### YOUR GOAL:
In the records, find each line where "텍스트가" occurs, and copy it.

Stored data entries:
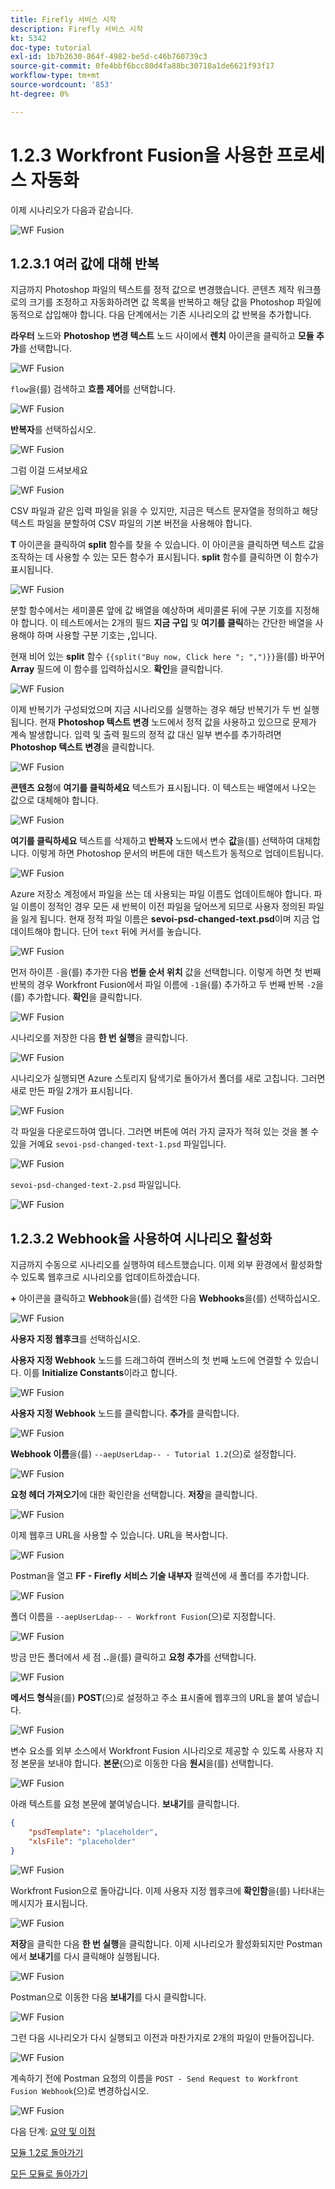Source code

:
 ```yaml
---
title: Firefly 서비스 시작
description: Firefly 서비스 시작
kt: 5342
doc-type: tutorial
exl-id: 1b7b2630-864f-4982-be5d-c46b760739c3
source-git-commit: 0fe4bbf6bcc80d4fa88bc30718a1de6621f93f17
workflow-type: tm+mt
source-wordcount: '853'
ht-degree: 0%

---
```


# 1.2.3 Workfront Fusion을 사용한 프로세스 자동화

이제 시나리오가 다음과 같습니다.

![WF Fusion](./images/wffusion200.png)

## 1.2.3.1 여러 값에 대해 반복

지금까지 Photoshop 파일의 텍스트를 정적 값으로 변경했습니다. 콘텐츠 제작 워크플로의 크기를 조정하고 자동화하려면 값 목록을 반복하고 해당 값을 Photoshop 파일에 동적으로 삽입해야 합니다. 다음 단계에서는 기존 시나리오의 값 반복을 추가합니다.

**라우터** 노드와 **Photoshop 변경 텍스트** 노드 사이에서 **렌치** 아이콘을 클릭하고 **모듈 추가**&#x200B;를 선택합니다.

![WF Fusion](./images/wffusion201.png)

`flow`을(를) 검색하고 **흐름 제어**&#x200B;를 선택합니다.

![WF Fusion](./images/wffusion202.png)

**반복자**&#x200B;를 선택하십시오.

![WF Fusion](./images/wffusion203.png)

그럼 이걸 드셔보세요

![WF Fusion](./images/wffusion204.png)

CSV 파일과 같은 입력 파일을 읽을 수 있지만, 지금은 텍스트 문자열을 정의하고 해당 텍스트 파일을 분할하여 CSV 파일의 기본 버전을 사용해야 합니다.

**T** 아이콘을 클릭하여 **split** 함수를 찾을 수 있습니다. 이 아이콘을 클릭하면 텍스트 값을 조작하는 데 사용할 수 있는 모든 함수가 표시됩니다. **split** 함수를 클릭하면 이 함수가 표시됩니다.

![WF Fusion](./images/wffusion206.png)

분할 함수에서는 세미콜론 앞에 값 배열을 예상하며 세미콜론 뒤에 구분 기호를 지정해야 합니다. 이 테스트에서는 2개의 필드 **지금 구입** 및 **여기를 클릭**&#x200B;하는 간단한 배열을 사용해야 하며 사용할 구분 기호는 **,**&#x200B;입니다.

현재 비어 있는 **split** 함수 `{{split("Buy now, Click here "; ",")}}`을(를) 바꾸어 **Array** 필드에 이 함수를 입력하십시오. **확인**&#x200B;을 클릭합니다.

![WF Fusion](./images/wffusion205.png)

이제 반복기가 구성되었으며 지금 시나리오를 실행하는 경우 해당 반복기가 두 번 실행됩니다. 현재 **Photoshop 텍스트 변경** 노드에서 정적 값을 사용하고 있으므로 문제가 계속 발생합니다. 입력 및 출력 필드의 정적 값 대신 일부 변수를 추가하려면 **Photoshop 텍스트 변경**&#x200B;을 클릭합니다.

![WF Fusion](./images/wffusion207.png)

**콘텐츠 요청**&#x200B;에 **여기를 클릭하세요** 텍스트가 표시됩니다. 이 텍스트는 배열에서 나오는 값으로 대체해야 합니다.

![WF Fusion](./images/wffusion208.png)

**여기를 클릭하세요** 텍스트를 삭제하고 **반복자** 노드에서 변수 **값**&#x200B;을(를) 선택하여 대체합니다. 이렇게 하면 Photoshop 문서의 버튼에 대한 텍스트가 동적으로 업데이트됩니다.

![WF Fusion](./images/wffusion209.png)

Azure 저장소 계정에서 파일을 쓰는 데 사용되는 파일 이름도 업데이트해야 합니다. 파일 이름이 정적인 경우 모든 새 반복이 이전 파일을 덮어쓰게 되므로 사용자 정의된 파일을 잃게 됩니다. 현재 정적 파일 이름은 **sevoi-psd-changed-text.psd**&#x200B;이며 지금 업데이트해야 합니다. 단어 `text` 뒤에 커서를 놓습니다.

![WF Fusion](./images/wffusion210.png)

먼저 하이픈 `-`을(를) 추가한 다음 **번들 순서 위치** 값을 선택합니다. 이렇게 하면 첫 번째 반복의 경우 Workfront Fusion에서 파일 이름에 `-1`을(를) 추가하고 두 번째 반복 `-2`을(를) 추가합니다. **확인**&#x200B;을 클릭합니다.

![WF Fusion](./images/wffusion211.png)

시나리오를 저장한 다음 **한 번 실행**&#x200B;을 클릭합니다.

![WF Fusion](./images/wffusion212.png)

시나리오가 실행되면 Azure 스토리지 탐색기로 돌아가서 폴더를 새로 고칩니다. 그러면 새로 만든 파일 2개가 표시됩니다.

![WF Fusion](./images/wffusion213.png)

각 파일을 다운로드하여 엽니다. 그러면 버튼에 여러 가지 글자가 적혀 있는 것을 볼 수 있을 거예요 `sevoi-psd-changed-text-1.psd` 파일입니다.

![WF Fusion](./images/wffusion214.png)

`sevoi-psd-changed-text-2.psd` 파일입니다.

![WF Fusion](./images/wffusion215.png)

## 1.2.3.2 Webhook을 사용하여 시나리오 활성화

지금까지 수동으로 시나리오를 실행하여 테스트했습니다. 이제 외부 환경에서 활성화할 수 있도록 웹후크로 시나리오를 업데이트하겠습니다.

**+** 아이콘을 클릭하고 **Webhook**&#x200B;을(를) 검색한 다음 **Webhooks**&#x200B;을(를) 선택하십시오.

![WF Fusion](./images/wffusion216.png)

**사용자 지정 웹후크**&#x200B;를 선택하십시오.

**사용자 지정 Webhook** 노드를 드래그하여 캔버스의 첫 번째 노드에 연결할 수 있습니다. 이를 **Initialize Constants**&#x200B;이라고 합니다.

![WF Fusion](./images/wffusion217.png)

**사용자 지정 Webhook** 노드를 클릭합니다. **추가**&#x200B;를 클릭합니다.

![WF Fusion](./images/wffusion218.png)

**Webhook 이름**&#x200B;을(를) `--aepUserLdap-- - Tutorial 1.2`(으)로 설정합니다.

![WF Fusion](./images/wffusion219.png)

**요청 헤더 가져오기**&#x200B;에 대한 확인란을 선택합니다. **저장**&#x200B;을 클릭합니다.

![WF Fusion](./images/wffusion220.png)

이제 웹후크 URL을 사용할 수 있습니다. URL을 복사합니다.

![WF Fusion](./images/wffusion221.png)

Postman을 열고 **FF - Firefly 서비스 기술 내부자** 컬렉션에 새 폴더를 추가합니다.

![WF Fusion](./images/wffusion222.png)

폴더 이름을 `--aepUserLdap-- - Workfront Fusion`(으)로 지정합니다.

![WF Fusion](./images/wffusion223.png)

방금 만든 폴더에서 세 점 **..**&#x200B;을(를) 클릭하고 **요청 추가**&#x200B;를 선택합니다.

![WF Fusion](./images/wffusion224.png)

**메서드 형식**&#x200B;을(를) **POST**(으)로 설정하고 주소 표시줄에 웹후크의 URL을 붙여 넣습니다.

![WF Fusion](./images/wffusion225.png)

변수 요소를 외부 소스에서 Workfront Fusion 시나리오로 제공할 수 있도록 사용자 지정 본문을 보내야 합니다. **본문**(으)로 이동한 다음 **원시**&#x200B;을(를) 선택합니다.

![WF Fusion](./images/wffusion226.png)

아래 텍스트를 요청 본문에 붙여넣습니다. **보내기**&#x200B;를 클릭합니다.

```json
{
    "psdTemplate": "placeholder",
    "xlsFile": "placeholder"
}
```

![WF Fusion](./images/wffusion229.png)

Workfront Fusion으로 돌아갑니다. 이제 사용자 지정 웹후크에 **확인함**&#x200B;을(를) 나타내는 메시지가 표시됩니다.

![WF Fusion](./images/wffusion227.png)

**저장**&#x200B;을 클릭한 다음 **한 번 실행**&#x200B;을 클릭합니다. 이제 시나리오가 활성화되지만 Postman에서 **보내기**&#x200B;를 다시 클릭해야 실행됩니다.

![WF Fusion](./images/wffusion230.png)

Postman으로 이동한 다음 **보내기**&#x200B;를 다시 클릭합니다.

![WF Fusion](./images/wffusion228.png)

그런 다음 시나리오가 다시 실행되고 이전과 마찬가지로 2개의 파일이 만들어집니다.

![WF Fusion](./images/wffusion232.png)

계속하기 전에 Postman 요청의 이름을 `POST - Send Request to Workfront Fusion Webhook`(으)로 변경하십시오.

![WF Fusion](./images/wffusion233.png)


다음 단계: [요약 및 이점](./summary.md)

[모듈 1.2로 돌아가기](./automation.md)

[모든 모듈로 돌아가기](./../../../overview.md)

### RESPONSE TO THE TASK:
**콘텐츠 요청**&#x200B;에 **여기를 클릭하세요** 텍스트가 표시됩니다. 이 텍스트는 배열에서 나오는 값으로 대체해야 합니다.
**여기를 클릭하세요** 텍스트를 삭제하고 **반복자** 노드에서 변수 **값**&#x200B;을(를) 선택하여 대체합니다. 이렇게 하면 Photoshop 문서의 버튼에 대한 텍스트가 동적으로 업데이트됩니다.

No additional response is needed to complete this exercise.